(Excerpted data begins)

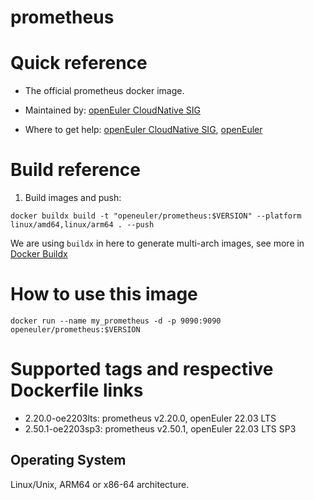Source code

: # prometheus

# Quick reference

- The official prometheus docker image.

- Maintained by: [openEuler CloudNative SIG](https://gitee.com/openeuler/cloudnative)

- Where to get help: [openEuler CloudNative SIG](https://gitee.com/openeuler/cloudnative), [openEuler](https://gitee.com/openeuler/community)

# Build reference

1. Build images and push:
```shell
docker buildx build -t "openeuler/prometheus:$VERSION" --platform linux/amd64,linux/arm64 . --push
```

We are using `buildx` in here to generate multi-arch images, see more in [Docker Buildx](https://docs.docker.com/buildx/working-with-buildx/)

# How to use this image
```shell
docker run --name my_prometheus -d -p 9090:9090 openeuler/prometheus:$VERSION
```

# Supported tags and respective Dockerfile links

- 2.20.0-oe2203lts: prometheus v2.20.0, openEuler 22.03 LTS
- 2.50.1-oe2203sp3: prometheus v2.50.1, openEuler 22.03 LTS SP3

## Operating System
Linux/Unix, ARM64 or x86-64 architecture.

(Excerpted data ends)

Exercise description: If a line in the records above holds the string "https", copy it out.

Answer box:
- Maintained by: [openEuler CloudNative SIG](https://gitee.com/openeuler/cloudnative)
- Where to get help: [openEuler CloudNative SIG](https://gitee.com/openeuler/cloudnative), [openEuler](https://gitee.com/openeuler/community)
We are using `buildx` in here to generate multi-arch images, see more in [Docker Buildx](https://docs.docker.com/buildx/working-with-buildx/)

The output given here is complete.